Dr. Jianhua Yin is currently an Associate Professor in the School of Computer Science and Technology, Shandong University. He received his Bacherlor degree and Ph.D. degree from Xidian University in 2012 and Tsinghua University in 2017, respectively. He visited the data mining research group in Computer Science, University of Illinois at Urbana-Champaign, under the supervision of Prof. Jiawei Han. His research interests lie primarily in Text Clustering and Bayesian Inference. He has published several papers in the top venues, such as ACM TOIS, IEEE TKDE, ACM SIGKDD, ACM MM, ACM SIGIR, IEEE ICDE, and ACM CIKM. In addition, he has served as reviewers for some top journals and conferences, such as IEEE TKDE, ACM TKDD, ACM SIGKDD, ACM MM, ACM WSDM, and IEEE ICDM. He is invited as a guest editor of Journal Data Science and Engineering (DSE).

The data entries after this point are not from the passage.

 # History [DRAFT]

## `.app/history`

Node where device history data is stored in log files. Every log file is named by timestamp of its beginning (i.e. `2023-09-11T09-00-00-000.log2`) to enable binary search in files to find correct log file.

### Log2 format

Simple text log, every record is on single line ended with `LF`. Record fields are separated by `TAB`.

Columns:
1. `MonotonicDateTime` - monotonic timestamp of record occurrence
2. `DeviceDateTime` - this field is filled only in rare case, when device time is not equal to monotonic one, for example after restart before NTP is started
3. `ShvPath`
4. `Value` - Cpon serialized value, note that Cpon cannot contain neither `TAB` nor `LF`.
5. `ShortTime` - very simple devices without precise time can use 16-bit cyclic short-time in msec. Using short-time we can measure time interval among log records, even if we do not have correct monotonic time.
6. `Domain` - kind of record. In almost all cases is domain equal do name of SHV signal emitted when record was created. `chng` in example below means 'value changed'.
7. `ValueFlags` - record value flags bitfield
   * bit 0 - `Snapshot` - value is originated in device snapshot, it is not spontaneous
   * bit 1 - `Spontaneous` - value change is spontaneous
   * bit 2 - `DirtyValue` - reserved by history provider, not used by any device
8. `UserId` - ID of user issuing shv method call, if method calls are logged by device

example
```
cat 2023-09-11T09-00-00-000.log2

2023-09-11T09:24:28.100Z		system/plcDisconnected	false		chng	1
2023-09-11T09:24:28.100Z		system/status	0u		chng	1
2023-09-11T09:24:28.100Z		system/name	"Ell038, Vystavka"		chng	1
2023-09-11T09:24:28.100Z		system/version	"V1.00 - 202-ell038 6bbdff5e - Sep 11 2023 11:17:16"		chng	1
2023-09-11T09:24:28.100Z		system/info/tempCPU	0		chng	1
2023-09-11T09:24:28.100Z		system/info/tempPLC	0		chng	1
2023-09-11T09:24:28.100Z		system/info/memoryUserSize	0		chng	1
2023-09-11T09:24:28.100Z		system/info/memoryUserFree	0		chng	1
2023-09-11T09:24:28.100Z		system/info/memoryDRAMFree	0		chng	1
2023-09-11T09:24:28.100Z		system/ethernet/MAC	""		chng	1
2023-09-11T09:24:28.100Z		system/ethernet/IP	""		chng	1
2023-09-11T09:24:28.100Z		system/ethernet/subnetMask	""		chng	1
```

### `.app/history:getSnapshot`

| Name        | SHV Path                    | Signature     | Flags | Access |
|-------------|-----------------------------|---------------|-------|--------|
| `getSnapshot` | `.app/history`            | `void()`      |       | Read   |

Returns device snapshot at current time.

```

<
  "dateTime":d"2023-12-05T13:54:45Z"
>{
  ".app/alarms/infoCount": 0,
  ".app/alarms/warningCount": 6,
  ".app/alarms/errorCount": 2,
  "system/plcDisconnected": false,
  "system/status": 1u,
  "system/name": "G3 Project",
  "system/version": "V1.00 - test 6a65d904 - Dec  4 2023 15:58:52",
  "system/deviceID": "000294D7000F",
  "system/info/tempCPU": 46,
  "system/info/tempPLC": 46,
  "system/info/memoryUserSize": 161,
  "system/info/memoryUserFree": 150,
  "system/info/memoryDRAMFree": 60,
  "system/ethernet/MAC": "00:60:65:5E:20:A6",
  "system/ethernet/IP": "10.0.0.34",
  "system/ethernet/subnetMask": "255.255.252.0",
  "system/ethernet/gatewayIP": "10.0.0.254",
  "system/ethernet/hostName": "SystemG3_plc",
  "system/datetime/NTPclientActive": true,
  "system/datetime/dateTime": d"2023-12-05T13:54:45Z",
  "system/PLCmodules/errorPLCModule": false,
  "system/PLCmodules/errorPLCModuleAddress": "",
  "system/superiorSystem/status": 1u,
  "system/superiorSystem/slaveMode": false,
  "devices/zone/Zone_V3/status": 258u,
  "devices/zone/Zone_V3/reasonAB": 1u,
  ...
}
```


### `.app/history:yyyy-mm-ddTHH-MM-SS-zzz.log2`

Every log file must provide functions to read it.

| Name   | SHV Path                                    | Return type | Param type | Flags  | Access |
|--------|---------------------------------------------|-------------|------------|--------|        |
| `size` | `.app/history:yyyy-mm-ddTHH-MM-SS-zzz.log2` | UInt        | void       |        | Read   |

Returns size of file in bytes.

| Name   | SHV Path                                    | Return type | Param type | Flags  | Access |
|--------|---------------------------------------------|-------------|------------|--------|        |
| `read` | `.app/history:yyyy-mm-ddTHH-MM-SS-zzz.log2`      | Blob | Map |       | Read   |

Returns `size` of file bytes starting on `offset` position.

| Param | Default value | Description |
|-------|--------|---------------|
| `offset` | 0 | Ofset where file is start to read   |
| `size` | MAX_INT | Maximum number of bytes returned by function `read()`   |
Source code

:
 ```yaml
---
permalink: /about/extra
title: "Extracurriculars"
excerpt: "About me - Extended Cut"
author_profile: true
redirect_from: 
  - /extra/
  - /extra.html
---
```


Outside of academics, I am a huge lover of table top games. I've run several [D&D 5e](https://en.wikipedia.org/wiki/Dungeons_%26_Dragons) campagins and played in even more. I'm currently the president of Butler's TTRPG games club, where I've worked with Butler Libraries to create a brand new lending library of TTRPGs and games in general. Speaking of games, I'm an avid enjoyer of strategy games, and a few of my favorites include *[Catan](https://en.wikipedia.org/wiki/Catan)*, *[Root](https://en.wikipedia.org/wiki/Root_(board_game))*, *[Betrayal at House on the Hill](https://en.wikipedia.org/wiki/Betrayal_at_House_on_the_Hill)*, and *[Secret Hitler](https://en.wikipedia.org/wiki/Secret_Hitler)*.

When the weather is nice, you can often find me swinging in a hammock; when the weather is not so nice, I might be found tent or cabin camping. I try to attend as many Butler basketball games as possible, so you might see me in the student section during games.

Text clustering is an important technology in data mining and machine learning. It is widely used in event discovery and tracking, document summarization, search results clustering, and other issues. Although there are many researches on text clustering, there are still many challenging problems to be solved: (1) How to set the number of clusters? Is it possible to automatically discover the number of clusters from the data? (2) How to deal with the sparsity of short text? (3) How to automatically discover abnormal documents in a dataset? (4) How to deal with the concept drift problem of stream text clustering?
In this report, Dr. Jianhua Yin will share his work on text clustering and the stories behind these papers when he was a PhD student at Tsinghua University, hoping to inspire the younger students who are interested in scientific research.